[Collected data]
==*==
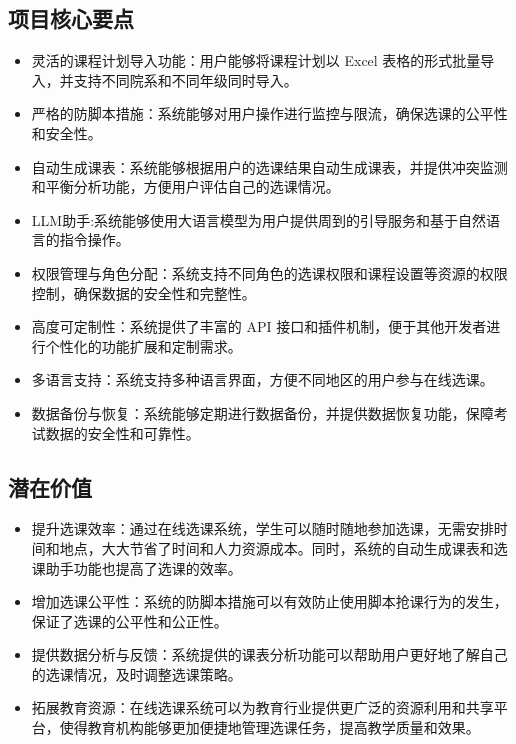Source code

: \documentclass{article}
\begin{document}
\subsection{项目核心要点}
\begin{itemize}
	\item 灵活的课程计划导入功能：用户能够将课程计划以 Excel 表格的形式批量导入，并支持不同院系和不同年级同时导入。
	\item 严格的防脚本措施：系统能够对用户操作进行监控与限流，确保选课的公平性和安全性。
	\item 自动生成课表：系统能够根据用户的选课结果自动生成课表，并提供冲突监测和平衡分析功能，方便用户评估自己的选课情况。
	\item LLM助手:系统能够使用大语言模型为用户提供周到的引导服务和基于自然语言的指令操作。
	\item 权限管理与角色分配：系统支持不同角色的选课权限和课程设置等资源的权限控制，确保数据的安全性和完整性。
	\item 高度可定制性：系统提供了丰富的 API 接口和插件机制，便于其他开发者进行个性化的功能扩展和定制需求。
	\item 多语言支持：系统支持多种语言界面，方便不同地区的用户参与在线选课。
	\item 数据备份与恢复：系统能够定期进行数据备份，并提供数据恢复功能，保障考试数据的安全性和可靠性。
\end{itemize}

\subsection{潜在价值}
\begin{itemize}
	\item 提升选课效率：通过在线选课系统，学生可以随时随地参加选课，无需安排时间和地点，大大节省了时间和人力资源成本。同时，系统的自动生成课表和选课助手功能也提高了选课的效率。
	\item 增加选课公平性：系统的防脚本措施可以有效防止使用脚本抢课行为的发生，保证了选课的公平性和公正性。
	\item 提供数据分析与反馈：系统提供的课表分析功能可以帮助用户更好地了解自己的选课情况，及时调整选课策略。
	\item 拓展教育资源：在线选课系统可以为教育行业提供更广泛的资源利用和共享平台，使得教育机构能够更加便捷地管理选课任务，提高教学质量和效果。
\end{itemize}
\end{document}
==*==
• **WHAT IS NEEDED**
Pictures are not part of the copy. Return every record exactly.

• **REPLY TO THE EXERCISE**
Source code

: \documentclass{article}
\begin{document}
\subsection{项目核心要点}
\begin{itemize}
	\item 灵活的课程计划导入功能：用户能够将课程计划以 Excel 表格的形式批量导入，并支持不同院系和不同年级同时导入。
	\item 严格的防脚本措施：系统能够对用户操作进行监控与限流，确保选课的公平性和安全性。
	\item 自动生成课表：系统能够根据用户的选课结果自动生成课表，并提供冲突监测和平衡分析功能，方便用户评估自己的选课情况。
	\item LLM助手:系统能够使用大语言模型为用户提供周到的引导服务和基于自然语言的指令操作。
	\item 权限管理与角色分配：系统支持不同角色的选课权限和课程设置等资源的权限控制，确保数据的安全性和完整性。
	\item 高度可定制性：系统提供了丰富的 API 接口和插件机制，便于其他开发者进行个性化的功能扩展和定制需求。
	\item 多语言支持：系统支持多种语言界面，方便不同地区的用户参与在线选课。
	\item 数据备份与恢复：系统能够定期进行数据备份，并提供数据恢复功能，保障考试数据的安全性和可靠性。
\end{itemize}

\subsection{潜在价值}
\begin{itemize}
	\item 提升选课效率：通过在线选课系统，学生可以随时随地参加选课，无需安排时间和地点，大大节省了时间和人力资源成本。同时，系统的自动生成课表和选课助手功能也提高了选课的效率。
	\item 增加选课公平性：系统的防脚本措施可以有效防止使用脚本抢课行为的发生，保证了选课的公平性和公正性。
	\item 提供数据分析与反馈：系统提供的课表分析功能可以帮助用户更好地了解自己的选课情况，及时调整选课策略。
	\item 拓展教育资源：在线选课系统可以为教育行业提供更广泛的资源利用和共享平台，使得教育机构能够更加便捷地管理选课任务，提高教学质量和效果。
\end{itemize}
\end{document}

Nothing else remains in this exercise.